Exercise: Lines from the first one down to the one containing "Cada um desses" in the data below are the only ones needed; please return them exactly, both ends included.

-- -- --

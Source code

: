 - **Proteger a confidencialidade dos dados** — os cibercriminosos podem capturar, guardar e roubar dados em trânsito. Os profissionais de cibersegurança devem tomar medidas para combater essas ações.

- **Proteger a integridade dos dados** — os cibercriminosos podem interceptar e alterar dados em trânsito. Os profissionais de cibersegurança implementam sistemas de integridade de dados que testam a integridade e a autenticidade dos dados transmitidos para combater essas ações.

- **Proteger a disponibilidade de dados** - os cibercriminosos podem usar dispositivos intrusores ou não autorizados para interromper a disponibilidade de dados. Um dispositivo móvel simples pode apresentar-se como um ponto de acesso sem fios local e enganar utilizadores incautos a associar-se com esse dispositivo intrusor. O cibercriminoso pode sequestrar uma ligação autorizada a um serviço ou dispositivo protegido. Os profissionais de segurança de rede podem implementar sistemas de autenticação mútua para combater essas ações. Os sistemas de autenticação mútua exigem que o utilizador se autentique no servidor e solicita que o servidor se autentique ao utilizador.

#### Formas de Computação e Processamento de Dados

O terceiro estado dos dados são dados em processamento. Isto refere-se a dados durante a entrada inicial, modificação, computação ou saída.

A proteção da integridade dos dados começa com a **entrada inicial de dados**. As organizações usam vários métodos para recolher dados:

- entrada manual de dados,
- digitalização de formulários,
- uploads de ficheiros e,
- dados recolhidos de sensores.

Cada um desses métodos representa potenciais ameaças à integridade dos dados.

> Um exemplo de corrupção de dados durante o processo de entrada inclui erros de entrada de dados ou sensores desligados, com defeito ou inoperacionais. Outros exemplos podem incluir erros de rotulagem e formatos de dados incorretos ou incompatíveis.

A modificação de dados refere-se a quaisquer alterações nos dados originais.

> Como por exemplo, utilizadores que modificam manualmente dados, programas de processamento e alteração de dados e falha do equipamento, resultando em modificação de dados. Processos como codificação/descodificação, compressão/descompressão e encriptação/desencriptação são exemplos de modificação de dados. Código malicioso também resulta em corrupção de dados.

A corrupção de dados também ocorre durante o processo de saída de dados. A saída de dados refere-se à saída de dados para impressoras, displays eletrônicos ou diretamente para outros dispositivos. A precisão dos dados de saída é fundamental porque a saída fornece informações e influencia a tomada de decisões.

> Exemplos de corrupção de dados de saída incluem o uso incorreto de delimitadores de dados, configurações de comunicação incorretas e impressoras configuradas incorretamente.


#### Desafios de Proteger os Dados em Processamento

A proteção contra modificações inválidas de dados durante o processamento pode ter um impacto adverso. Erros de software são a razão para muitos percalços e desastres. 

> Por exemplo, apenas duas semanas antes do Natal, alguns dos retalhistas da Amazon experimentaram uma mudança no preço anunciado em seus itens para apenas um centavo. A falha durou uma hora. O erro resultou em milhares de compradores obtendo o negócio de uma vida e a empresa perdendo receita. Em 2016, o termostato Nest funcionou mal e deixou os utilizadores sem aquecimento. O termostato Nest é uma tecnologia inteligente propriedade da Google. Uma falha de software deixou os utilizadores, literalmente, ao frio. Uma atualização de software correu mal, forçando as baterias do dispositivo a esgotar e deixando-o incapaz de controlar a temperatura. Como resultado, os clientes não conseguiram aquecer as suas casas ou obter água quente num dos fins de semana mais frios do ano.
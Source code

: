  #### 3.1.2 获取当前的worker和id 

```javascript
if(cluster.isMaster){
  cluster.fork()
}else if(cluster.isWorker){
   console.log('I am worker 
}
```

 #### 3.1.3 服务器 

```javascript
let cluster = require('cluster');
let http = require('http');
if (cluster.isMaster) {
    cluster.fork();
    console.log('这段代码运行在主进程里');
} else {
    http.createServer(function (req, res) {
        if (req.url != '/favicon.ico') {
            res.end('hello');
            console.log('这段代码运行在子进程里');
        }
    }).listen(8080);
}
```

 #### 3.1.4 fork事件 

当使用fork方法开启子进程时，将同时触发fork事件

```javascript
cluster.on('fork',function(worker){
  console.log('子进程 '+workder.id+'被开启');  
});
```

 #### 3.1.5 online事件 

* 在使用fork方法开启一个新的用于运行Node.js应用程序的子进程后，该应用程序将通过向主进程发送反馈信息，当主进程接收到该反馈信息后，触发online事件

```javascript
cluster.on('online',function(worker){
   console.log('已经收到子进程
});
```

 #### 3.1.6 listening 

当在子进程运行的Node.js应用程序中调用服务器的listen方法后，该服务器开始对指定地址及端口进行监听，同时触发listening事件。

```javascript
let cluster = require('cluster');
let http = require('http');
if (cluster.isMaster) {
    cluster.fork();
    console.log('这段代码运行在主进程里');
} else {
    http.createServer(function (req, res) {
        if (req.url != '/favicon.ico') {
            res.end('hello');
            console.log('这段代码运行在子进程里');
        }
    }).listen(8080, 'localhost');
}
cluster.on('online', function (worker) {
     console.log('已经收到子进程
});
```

-- -- --

Answer for this exercise:
Source code

: - **Proteger a confidencialidade dos dados** — os cibercriminosos podem capturar, guardar e roubar dados em trânsito. Os profissionais de cibersegurança devem tomar medidas para combater essas ações.

- **Proteger a integridade dos dados** — os cibercriminosos podem interceptar e alterar dados em trânsito. Os profissionais de cibersegurança implementam sistemas de integridade de dados que testam a integridade e a autenticidade dos dados transmitidos para combater essas ações.

- **Proteger a disponibilidade de dados** - os cibercriminosos podem usar dispositivos intrusores ou não autorizados para interromper a disponibilidade de dados. Um dispositivo móvel simples pode apresentar-se como um ponto de acesso sem fios local e enganar utilizadores incautos a associar-se com esse dispositivo intrusor. O cibercriminoso pode sequestrar uma ligação autorizada a um serviço ou dispositivo protegido. Os profissionais de segurança de rede podem implementar sistemas de autenticação mútua para combater essas ações. Os sistemas de autenticação mútua exigem que o utilizador se autentique no servidor e solicita que o servidor se autentique ao utilizador.

#### Formas de Computação e Processamento de Dados

O terceiro estado dos dados são dados em processamento. Isto refere-se a dados durante a entrada inicial, modificação, computação ou saída.

A proteção da integridade dos dados começa com a **entrada inicial de dados**. As organizações usam vários métodos para recolher dados:

- entrada manual de dados,
- digitalização de formulários,
- uploads de ficheiros e,
- dados recolhidos de sensores.

Cada um desses métodos representa potenciais ameaças à integridade dos dados.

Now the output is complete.